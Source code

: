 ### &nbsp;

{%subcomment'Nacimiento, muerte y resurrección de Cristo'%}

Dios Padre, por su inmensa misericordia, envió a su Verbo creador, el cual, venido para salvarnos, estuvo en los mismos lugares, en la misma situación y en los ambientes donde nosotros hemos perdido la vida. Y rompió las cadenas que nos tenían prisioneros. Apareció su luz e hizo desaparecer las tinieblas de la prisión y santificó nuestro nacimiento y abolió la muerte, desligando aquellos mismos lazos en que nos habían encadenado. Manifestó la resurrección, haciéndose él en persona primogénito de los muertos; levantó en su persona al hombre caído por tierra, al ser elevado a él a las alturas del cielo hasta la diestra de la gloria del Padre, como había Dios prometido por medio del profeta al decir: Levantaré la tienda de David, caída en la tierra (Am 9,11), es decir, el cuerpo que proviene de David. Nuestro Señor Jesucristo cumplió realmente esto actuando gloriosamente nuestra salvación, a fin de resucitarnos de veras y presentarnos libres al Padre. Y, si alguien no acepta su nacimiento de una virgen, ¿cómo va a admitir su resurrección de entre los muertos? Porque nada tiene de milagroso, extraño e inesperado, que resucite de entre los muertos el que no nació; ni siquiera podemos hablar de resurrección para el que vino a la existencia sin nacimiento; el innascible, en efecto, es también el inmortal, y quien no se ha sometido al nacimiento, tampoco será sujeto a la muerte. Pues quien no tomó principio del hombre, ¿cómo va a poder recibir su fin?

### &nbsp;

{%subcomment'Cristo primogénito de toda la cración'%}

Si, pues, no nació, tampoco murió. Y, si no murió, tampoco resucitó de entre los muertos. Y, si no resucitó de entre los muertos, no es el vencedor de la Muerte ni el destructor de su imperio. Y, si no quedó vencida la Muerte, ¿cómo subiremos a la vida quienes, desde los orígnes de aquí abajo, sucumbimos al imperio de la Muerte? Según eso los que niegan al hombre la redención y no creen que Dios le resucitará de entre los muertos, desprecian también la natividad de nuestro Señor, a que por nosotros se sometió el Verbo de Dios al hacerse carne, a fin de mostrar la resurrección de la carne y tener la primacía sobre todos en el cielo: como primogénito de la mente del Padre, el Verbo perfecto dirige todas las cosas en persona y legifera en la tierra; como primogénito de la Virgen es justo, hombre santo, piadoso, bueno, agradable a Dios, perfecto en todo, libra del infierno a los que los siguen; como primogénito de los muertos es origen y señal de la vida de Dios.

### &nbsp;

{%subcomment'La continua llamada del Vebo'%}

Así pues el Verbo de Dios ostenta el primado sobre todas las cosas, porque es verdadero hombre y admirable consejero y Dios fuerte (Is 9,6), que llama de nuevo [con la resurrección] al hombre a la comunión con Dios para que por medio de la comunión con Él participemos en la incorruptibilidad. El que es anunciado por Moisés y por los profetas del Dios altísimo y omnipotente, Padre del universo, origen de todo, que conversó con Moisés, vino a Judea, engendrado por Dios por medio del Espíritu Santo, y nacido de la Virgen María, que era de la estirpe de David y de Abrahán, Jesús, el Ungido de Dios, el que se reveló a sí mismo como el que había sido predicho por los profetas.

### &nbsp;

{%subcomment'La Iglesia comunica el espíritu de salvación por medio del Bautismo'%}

Problem description —
Retype every entry without changing anything.

Response —
Source code

: ### &nbsp;

{%subcomment'Nacimiento, muerte y resurrección de Cristo'%}

Dios Padre, por su inmensa misericordia, envió a su Verbo creador, el cual, venido para salvarnos, estuvo en los mismos lugares, en la misma situación y en los ambientes donde nosotros hemos perdido la vida. Y rompió las cadenas que nos tenían prisioneros. Apareció su luz e hizo desaparecer las tinieblas de la prisión y santificó nuestro nacimiento y abolió la muerte, desligando aquellos mismos lazos en que nos habían encadenado. Manifestó la resurrección, haciéndose él en persona primogénito de los muertos; levantó en su persona al hombre caído por tierra, al ser elevado a él a las alturas del cielo hasta la diestra de la gloria del Padre, como había Dios prometido por medio del profeta al decir: Levantaré la tienda de David, caída en la tierra (Am 9,11), es decir, el cuerpo que proviene de David. Nuestro Señor Jesucristo cumplió realmente esto actuando gloriosamente nuestra salvación, a fin de resucitarnos de veras y presentarnos libres al Padre. Y, si alguien no acepta su nacimiento de una virgen, ¿cómo va a admitir su resurrección de entre los muertos? Porque nada tiene de milagroso, extraño e inesperado, que resucite de entre los muertos el que no nació; ni siquiera podemos hablar de resurrección para el que vino a la existencia sin nacimiento; el innascible, en efecto, es también el inmortal, y quien no se ha sometido al nacimiento, tampoco será sujeto a la muerte. Pues quien no tomó principio del hombre, ¿cómo va a poder recibir su fin?

### &nbsp;

{%subcomment'Cristo primogénito de toda la cración'%}

Si, pues, no nació, tampoco murió. Y, si no murió, tampoco resucitó de entre los muertos. Y, si no resucitó de entre los muertos, no es el vencedor de la Muerte ni el destructor de su imperio. Y, si no quedó vencida la Muerte, ¿cómo subiremos a la vida quienes, desde los orígnes de aquí abajo, sucumbimos al imperio de la Muerte? Según eso los que niegan al hombre la redención y no creen que Dios le resucitará de entre los muertos, desprecian también la natividad de nuestro Señor, a que por nosotros se sometió el Verbo de Dios al hacerse carne, a fin de mostrar la resurrección de la carne y tener la primacía sobre todos en el cielo: como primogénito de la mente del Padre, el Verbo perfecto dirige todas las cosas en persona y legifera en la tierra; como primogénito de la Virgen es justo, hombre santo, piadoso, bueno, agradable a Dios, perfecto en todo, libra del infierno a los que los siguen; como primogénito de los muertos es origen y señal de la vida de Dios.

### &nbsp;

{%subcomment'La continua llamada del Vebo'%}

Así pues el Verbo de Dios ostenta el primado sobre todas las cosas, porque es verdadero hombre y admirable consejero y Dios fuerte (Is 9,6), que llama de nuevo [con la resurrección] al hombre a la comunión con Dios para que por medio de la comunión con Él participemos en la incorruptibilidad. El que es anunciado por Moisés y por los profetas del Dios altísimo y omnipotente, Padre del universo, origen de todo, que conversó con Moisés, vino a Judea, engendrado por Dios por medio del Espíritu Santo, y nacido de la Virgen María, que era de la estirpe de David y de Abrahán, Jesús, el Ungido de Dios, el que se reveló a sí mismo como el que había sido predicho por los profetas.

### &nbsp;

{%subcomment'La Iglesia comunica el espíritu de salvación por medio del Bautismo'%}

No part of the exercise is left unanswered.